INSTRUCTIONS TO FOLLOW
Copy exactly the lines of the records below, and only those lines, beginning with the line that contains "Forecast length T = 60 years." and ending with the line that contains "[1] Dawson et.".

RECORDS SHOWN
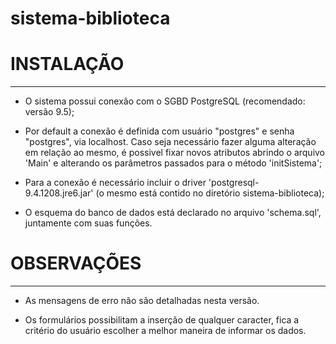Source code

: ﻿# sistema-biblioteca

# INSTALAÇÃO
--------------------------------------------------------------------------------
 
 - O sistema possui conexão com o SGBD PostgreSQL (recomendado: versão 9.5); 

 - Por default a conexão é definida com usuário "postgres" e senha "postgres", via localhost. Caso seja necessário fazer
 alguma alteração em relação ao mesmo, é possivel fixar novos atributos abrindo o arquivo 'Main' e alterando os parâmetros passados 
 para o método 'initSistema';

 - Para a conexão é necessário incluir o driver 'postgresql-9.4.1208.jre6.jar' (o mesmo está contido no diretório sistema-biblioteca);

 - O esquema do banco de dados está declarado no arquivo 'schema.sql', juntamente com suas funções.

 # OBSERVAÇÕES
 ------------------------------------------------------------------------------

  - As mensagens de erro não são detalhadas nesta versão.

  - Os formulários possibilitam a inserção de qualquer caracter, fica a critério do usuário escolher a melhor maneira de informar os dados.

* * *

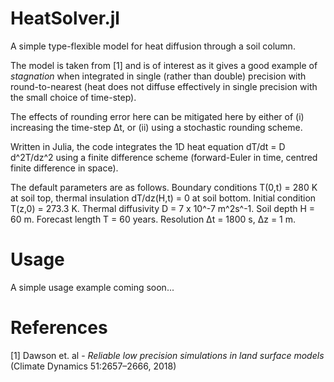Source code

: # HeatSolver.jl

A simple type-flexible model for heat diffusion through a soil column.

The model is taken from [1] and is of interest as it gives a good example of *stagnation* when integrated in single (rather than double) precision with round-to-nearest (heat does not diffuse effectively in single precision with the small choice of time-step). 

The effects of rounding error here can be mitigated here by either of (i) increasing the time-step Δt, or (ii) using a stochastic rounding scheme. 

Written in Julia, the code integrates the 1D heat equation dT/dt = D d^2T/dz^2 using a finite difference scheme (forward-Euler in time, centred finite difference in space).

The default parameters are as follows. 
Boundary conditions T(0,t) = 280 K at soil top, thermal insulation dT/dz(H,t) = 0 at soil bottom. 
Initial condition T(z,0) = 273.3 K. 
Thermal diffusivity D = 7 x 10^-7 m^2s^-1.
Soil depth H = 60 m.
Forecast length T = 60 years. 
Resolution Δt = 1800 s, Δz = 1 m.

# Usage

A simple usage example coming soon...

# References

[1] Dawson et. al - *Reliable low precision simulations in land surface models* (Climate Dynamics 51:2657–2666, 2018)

ANSWER TO THE PROBLEM
Forecast length T = 60 years. 
Resolution Δt = 1800 s, Δz = 1 m.

# Usage

A simple usage example coming soon...

# References

[1] Dawson et. al - *Reliable low precision simulations in land surface models* (Climate Dynamics 51:2657–2666, 2018)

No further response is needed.